── Exercise input ──

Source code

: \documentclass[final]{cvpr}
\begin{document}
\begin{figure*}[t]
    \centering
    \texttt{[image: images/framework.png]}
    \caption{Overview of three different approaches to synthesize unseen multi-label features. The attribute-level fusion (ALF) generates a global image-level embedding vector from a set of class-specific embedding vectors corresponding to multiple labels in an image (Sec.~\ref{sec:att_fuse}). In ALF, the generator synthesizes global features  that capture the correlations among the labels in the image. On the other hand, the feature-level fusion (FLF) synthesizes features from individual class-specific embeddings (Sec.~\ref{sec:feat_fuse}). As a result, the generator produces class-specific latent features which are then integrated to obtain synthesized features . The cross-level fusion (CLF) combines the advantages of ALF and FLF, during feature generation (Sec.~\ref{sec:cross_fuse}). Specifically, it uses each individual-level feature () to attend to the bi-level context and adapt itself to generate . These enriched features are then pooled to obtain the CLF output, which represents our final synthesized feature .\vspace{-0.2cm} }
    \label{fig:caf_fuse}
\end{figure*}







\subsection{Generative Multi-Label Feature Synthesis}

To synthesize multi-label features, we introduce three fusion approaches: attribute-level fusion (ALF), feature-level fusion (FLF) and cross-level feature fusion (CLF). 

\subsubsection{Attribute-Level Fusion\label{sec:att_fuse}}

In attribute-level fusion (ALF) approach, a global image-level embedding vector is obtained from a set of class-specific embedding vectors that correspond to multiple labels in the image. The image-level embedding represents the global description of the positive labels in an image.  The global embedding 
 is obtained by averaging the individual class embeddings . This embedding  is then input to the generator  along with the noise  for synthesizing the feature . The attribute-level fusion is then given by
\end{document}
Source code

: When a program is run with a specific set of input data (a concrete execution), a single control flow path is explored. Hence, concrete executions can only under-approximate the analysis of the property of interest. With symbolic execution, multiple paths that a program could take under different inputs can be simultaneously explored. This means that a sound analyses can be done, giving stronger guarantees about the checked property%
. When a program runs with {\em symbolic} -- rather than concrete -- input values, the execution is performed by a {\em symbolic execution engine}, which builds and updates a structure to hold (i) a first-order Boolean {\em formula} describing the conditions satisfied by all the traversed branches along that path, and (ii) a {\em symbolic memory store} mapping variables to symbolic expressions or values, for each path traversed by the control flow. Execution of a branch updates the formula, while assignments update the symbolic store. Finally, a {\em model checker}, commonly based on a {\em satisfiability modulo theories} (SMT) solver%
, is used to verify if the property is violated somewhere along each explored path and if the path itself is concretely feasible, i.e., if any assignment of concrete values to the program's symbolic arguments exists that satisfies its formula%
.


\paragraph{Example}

───

- _Task directions_:
Search the data above for the string "values" and return every line that has it.

- _Expected answer_:
. When a program runs with {\em symbolic} -- rather than concrete -- input values, the execution is performed by a {\em symbolic execution engine}, which builds and updates a structure to hold (i) a first-order Boolean {\em formula} describing the conditions satisfied by all the traversed branches along that path, and (ii) a {\em symbolic memory store} mapping variables to symbolic expressions or values, for each path traversed by the control flow. Execution of a branch updates the formula, while assignments update the symbolic store. Finally, a {\em model checker}, commonly based on a {\em satisfiability modulo theories} (SMT) solver%
, is used to verify if the property is violated somewhere along each explored path and if the path itself is concretely feasible, i.e., if any assignment of concrete values to the program's symbolic arguments exists that satisfies its formula%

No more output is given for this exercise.